A teoria da reserva do possível tem sido interpretada como limitação à efetivação de direitos fundamentais sociais em face da incapacidade jurídica do Estado em dispor de recursos para a efetivação do direito. Essa teoria não pode servir como barreira para a não realização dos direitos e prestações sociais. Ela não pode ser usada como desculpa para omissão Estatal no campo da efetivação dos direitos fundamentais. Não se pode negar a prestação do direito à saúde/vida sob ao argumento da indisponibilidade de recursos.
Não podemos negar que a saúde insere-se no mínimo existencial para uma vida digna.

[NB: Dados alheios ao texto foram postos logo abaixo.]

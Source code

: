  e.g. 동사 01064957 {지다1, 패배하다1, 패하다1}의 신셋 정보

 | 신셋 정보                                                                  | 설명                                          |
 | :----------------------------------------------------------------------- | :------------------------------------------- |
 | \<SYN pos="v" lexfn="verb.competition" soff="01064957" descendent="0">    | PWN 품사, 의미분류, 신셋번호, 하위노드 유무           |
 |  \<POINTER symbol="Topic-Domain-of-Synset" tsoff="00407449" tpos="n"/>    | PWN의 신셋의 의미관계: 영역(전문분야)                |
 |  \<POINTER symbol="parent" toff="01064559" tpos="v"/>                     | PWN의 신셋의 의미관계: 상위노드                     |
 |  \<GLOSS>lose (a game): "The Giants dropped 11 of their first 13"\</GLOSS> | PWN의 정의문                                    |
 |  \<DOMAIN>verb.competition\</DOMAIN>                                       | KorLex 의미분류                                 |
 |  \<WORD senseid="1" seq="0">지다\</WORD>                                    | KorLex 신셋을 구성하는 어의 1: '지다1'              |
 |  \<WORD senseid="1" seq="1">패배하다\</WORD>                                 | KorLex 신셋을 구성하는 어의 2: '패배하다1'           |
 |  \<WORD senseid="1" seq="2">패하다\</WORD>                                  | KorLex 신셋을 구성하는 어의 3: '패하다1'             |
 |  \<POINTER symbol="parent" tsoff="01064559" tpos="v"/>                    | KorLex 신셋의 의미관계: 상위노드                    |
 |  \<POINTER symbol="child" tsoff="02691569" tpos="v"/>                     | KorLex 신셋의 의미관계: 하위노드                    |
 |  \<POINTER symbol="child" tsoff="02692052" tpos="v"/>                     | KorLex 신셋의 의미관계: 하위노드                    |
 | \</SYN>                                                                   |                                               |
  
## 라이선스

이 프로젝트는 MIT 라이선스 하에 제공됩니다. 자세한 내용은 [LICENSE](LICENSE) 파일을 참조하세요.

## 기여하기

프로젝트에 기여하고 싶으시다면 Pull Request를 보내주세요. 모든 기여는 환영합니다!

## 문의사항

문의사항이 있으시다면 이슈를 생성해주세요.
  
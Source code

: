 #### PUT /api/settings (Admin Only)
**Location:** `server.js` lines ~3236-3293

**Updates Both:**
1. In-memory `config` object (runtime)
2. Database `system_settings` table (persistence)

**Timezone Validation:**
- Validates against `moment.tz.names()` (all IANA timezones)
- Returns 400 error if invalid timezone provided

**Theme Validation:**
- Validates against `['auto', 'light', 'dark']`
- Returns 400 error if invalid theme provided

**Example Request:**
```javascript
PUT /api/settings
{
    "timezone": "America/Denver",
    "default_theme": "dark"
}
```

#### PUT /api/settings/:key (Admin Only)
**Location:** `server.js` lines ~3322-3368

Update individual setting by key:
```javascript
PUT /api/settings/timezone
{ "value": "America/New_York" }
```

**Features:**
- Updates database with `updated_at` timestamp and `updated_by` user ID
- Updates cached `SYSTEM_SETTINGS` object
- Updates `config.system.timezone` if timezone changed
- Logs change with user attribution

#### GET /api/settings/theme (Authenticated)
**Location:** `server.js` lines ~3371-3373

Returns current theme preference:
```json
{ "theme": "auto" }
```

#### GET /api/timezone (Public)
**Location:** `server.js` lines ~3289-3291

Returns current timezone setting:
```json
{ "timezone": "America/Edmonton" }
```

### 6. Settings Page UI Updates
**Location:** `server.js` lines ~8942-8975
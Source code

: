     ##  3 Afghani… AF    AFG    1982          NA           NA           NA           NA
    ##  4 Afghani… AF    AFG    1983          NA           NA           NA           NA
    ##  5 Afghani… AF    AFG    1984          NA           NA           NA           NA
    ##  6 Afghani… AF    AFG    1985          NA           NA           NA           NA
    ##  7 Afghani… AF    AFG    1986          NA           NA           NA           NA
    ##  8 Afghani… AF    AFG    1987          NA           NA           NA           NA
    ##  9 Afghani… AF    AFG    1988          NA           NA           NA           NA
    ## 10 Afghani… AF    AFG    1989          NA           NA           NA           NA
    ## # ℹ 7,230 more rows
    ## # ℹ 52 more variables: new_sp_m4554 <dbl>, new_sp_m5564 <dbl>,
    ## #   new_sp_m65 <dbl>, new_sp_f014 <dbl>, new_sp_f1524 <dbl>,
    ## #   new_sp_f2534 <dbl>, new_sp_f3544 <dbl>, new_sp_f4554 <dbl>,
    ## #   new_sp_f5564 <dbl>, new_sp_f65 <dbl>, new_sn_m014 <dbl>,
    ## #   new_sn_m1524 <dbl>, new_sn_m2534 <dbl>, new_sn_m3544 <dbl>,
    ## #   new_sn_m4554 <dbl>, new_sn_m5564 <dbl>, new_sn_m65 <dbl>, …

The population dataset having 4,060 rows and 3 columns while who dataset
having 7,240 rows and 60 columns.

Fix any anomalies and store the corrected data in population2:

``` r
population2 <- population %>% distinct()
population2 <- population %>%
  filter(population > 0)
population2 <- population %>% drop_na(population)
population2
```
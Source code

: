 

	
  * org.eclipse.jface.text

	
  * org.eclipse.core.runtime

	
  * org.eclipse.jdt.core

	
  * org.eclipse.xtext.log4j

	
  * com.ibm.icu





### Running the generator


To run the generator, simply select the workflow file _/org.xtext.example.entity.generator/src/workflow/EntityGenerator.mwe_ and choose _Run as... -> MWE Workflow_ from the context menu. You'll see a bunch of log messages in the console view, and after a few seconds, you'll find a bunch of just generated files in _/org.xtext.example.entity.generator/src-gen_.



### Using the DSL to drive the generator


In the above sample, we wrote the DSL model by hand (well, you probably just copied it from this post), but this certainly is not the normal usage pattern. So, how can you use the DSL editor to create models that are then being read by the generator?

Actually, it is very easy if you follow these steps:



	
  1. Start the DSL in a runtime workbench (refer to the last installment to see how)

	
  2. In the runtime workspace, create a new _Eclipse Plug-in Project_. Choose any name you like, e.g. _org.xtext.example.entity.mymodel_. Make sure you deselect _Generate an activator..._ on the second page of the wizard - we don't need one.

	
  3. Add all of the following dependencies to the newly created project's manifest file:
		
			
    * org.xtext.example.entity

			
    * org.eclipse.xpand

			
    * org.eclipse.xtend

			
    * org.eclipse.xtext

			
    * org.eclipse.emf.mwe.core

Dessa forma, quando se recorre ao Judiciário para que conceda medicamentos ou tratamentos médicos, independente do valor dos mesmos, necessário se faz a concessão da tutela pretendida, tendo em vista que para aquela pessoa que está demandando, este é o único meio de garantir o seu direito ao mínimo existencial.
Acredito que se deve sempre levar em conta que entre proteger o direito à vida, direito este inalienável assegurado pela própria Constituição da República em seu art. 5º, caput, ou fazer prevalecer um interesse financeiro e secundário do Estado, há uma só e possível escolha: respeitar sempre o direito à vida.
A saúde pública necessita de atenção especial. É inaceitável ver pessoas morrendo em corredores de hospitais públicos por falta de atendimento.
REFERÊNCIAS
MÂNICA, Fernando Borges. Teoria da Reserva do Possível: Direitos Fundamentais a Prestações e a Intervenção do Poder Judiciário na Implementação de Políticas Públicas Revista Brasileira de Direito Público, Belo Horizonte, ano 5, n. 18, p. 169-186, jul./set. 2007.
OLIVEIRA, Rafael Sérgio Lima de. CALIL, Mário Lúcio Garcez. Reserva do possível, natureza jurídica e mínimo existencial. Paradigma para uma definição. Trabalho publicado nos Anais do XVII Congresso Nacional do CONPEDI, realizado em Brasília – DF nos dias 20, 21 e 22 de novembro de 2008.
SARLET, Ingo Wolfgang. A eficácia dos direitos fundamentais. 7. ed. Ver. atual. ampl. – Porto Alegre: Livraria do Advogado Ed., 2007.